10 Ways the Earth Is Trying to Kill You

Non-aqueous Rain
This illustration depicts a rain of frogs recorded in 1355. © Oxford Science Archive/Print Collector/Getty Images

Torrential rains are a curse for humankind. They cause flash floods that wash away fields and roads and sometimes even people. But there's something even more ominous afoot when dozens of largemouth bass suddenly fall from the heavens.

The technical term for random things falling from the sky is non-aqueous rain, and as the name implies, it can refer to any non-water objects that plop to earth. Non-aqueous rain has a long history — in the Book of Exodus, one of the plagues that afflicted Egypt included a storm of frogs. In 2007, a storm of worms fell in Louisiana. In mass media and in folklore, there are innumerable reports of animal rains including fish, spiders, jellyfish, birds, frogs, toads and other small creatures.

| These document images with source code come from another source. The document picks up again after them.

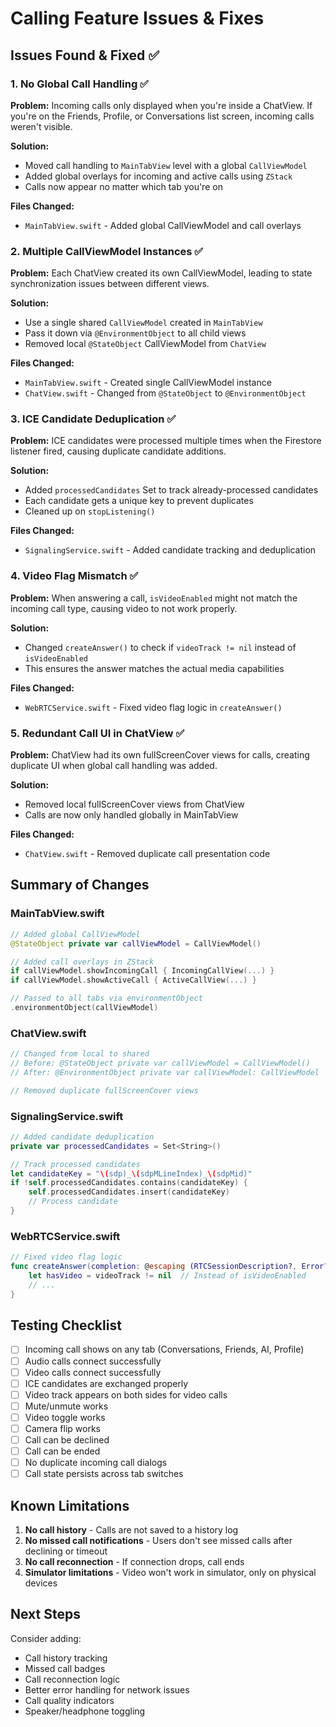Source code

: # Calling Feature Issues & Fixes

## Issues Found & Fixed ✅

### 1. No Global Call Handling ✅
**Problem:** Incoming calls only displayed when you're inside a ChatView. If you're on the Friends, Profile, or Conversations list screen, incoming calls weren't visible.

**Solution:** 
- Moved call handling to `MainTabView` level with a global `CallViewModel`
- Added global overlays for incoming and active calls using `ZStack`
- Calls now appear no matter which tab you're on

**Files Changed:**
- `MainTabView.swift` - Added global CallViewModel and call overlays

### 2. Multiple CallViewModel Instances ✅
**Problem:** Each ChatView created its own CallViewModel, leading to state synchronization issues between different views.

**Solution:** 
- Use a single shared `CallViewModel` created in `MainTabView`
- Pass it down via `@EnvironmentObject` to all child views
- Removed local `@StateObject` CallViewModel from `ChatView`

**Files Changed:**
- `MainTabView.swift` - Created single CallViewModel instance
- `ChatView.swift` - Changed from `@StateObject` to `@EnvironmentObject`

### 3. ICE Candidate Deduplication ✅
**Problem:** ICE candidates were processed multiple times when the Firestore listener fired, causing duplicate candidate additions.

**Solution:** 
- Added `processedCandidates` Set to track already-processed candidates
- Each candidate gets a unique key to prevent duplicates
- Cleaned up on `stopListening()`

**Files Changed:**
- `SignalingService.swift` - Added candidate tracking and deduplication

### 4. Video Flag Mismatch ✅
**Problem:** When answering a call, `isVideoEnabled` might not match the incoming call type, causing video to not work properly.

**Solution:** 
- Changed `createAnswer()` to check if `videoTrack != nil` instead of `isVideoEnabled`
- This ensures the answer matches the actual media capabilities

**Files Changed:**
- `WebRTCService.swift` - Fixed video flag logic in `createAnswer()`

### 5. Redundant Call UI in ChatView ✅
**Problem:** ChatView had its own fullScreenCover views for calls, creating duplicate UI when global call handling was added.

**Solution:** 
- Removed local fullScreenCover views from ChatView
- Calls are now only handled globally in MainTabView

**Files Changed:**
- `ChatView.swift` - Removed duplicate call presentation code

## Summary of Changes

### MainTabView.swift
```swift
// Added global CallViewModel
@StateObject private var callViewModel = CallViewModel()

// Added call overlays in ZStack
if callViewModel.showIncomingCall { IncomingCallView(...) }
if callViewModel.showActiveCall { ActiveCallView(...) }

// Passed to all tabs via environmentObject
.environmentObject(callViewModel)
```

### ChatView.swift
```swift
// Changed from local to shared
// Before: @StateObject private var callViewModel = CallViewModel()
// After: @EnvironmentObject private var callViewModel: CallViewModel

// Removed duplicate fullScreenCover views
```

### SignalingService.swift
```swift
// Added candidate deduplication
private var processedCandidates = Set<String>()

// Track processed candidates
let candidateKey = "\(sdp)_\(sdpMLineIndex)_\(sdpMid)"
if !self.processedCandidates.contains(candidateKey) {
    self.processedCandidates.insert(candidateKey)
    // Process candidate
}
```

### WebRTCService.swift
```swift
// Fixed video flag logic
func createAnswer(completion: @escaping (RTCSessionDescription?, Error?) -> Void) {
    let hasVideo = videoTrack != nil  // Instead of isVideoEnabled
    // ...
}
```

## Testing Checklist

- [ ] Incoming call shows on any tab (Conversations, Friends, AI, Profile)
- [ ] Audio calls connect successfully
- [ ] Video calls connect successfully
- [ ] ICE candidates are exchanged properly
- [ ] Video track appears on both sides for video calls
- [ ] Mute/unmute works
- [ ] Video toggle works
- [ ] Camera flip works
- [ ] Call can be declined
- [ ] Call can be ended
- [ ] No duplicate incoming call dialogs
- [ ] Call state persists across tab switches

## Known Limitations

1. **No call history** - Calls are not saved to a history log
2. **No missed call notifications** - Users don't see missed calls after declining or timeout
3. **No call reconnection** - If connection drops, call ends
4. **Simulator limitations** - Video won't work in simulator, only on physical devices

## Next Steps

Consider adding:
- Call history tracking
- Missed call badges
- Call reconnection logic
- Better error handling for network issues
- Call quality indicators
- Speaker/headphone toggling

Scientists aren't sure how this phenomenon is possible. They speculate that at least some of these so-called rains, such as worms and snakes, are actually the result of unusual flooding carrying this surprising debris onto land, and nothing actually falls from the sky. In cases where people actually witness animals falling from the big blue, researchers say it's possible that waterspouts or powerful updrafts could snatch groups of animals and then deposit them miles away.

Still, these kinds of animal rains have happened in areas where no wild winds were reported at all. These are just the perplexing kinds of things that happen when your home planet is constantly attempting to do away with you.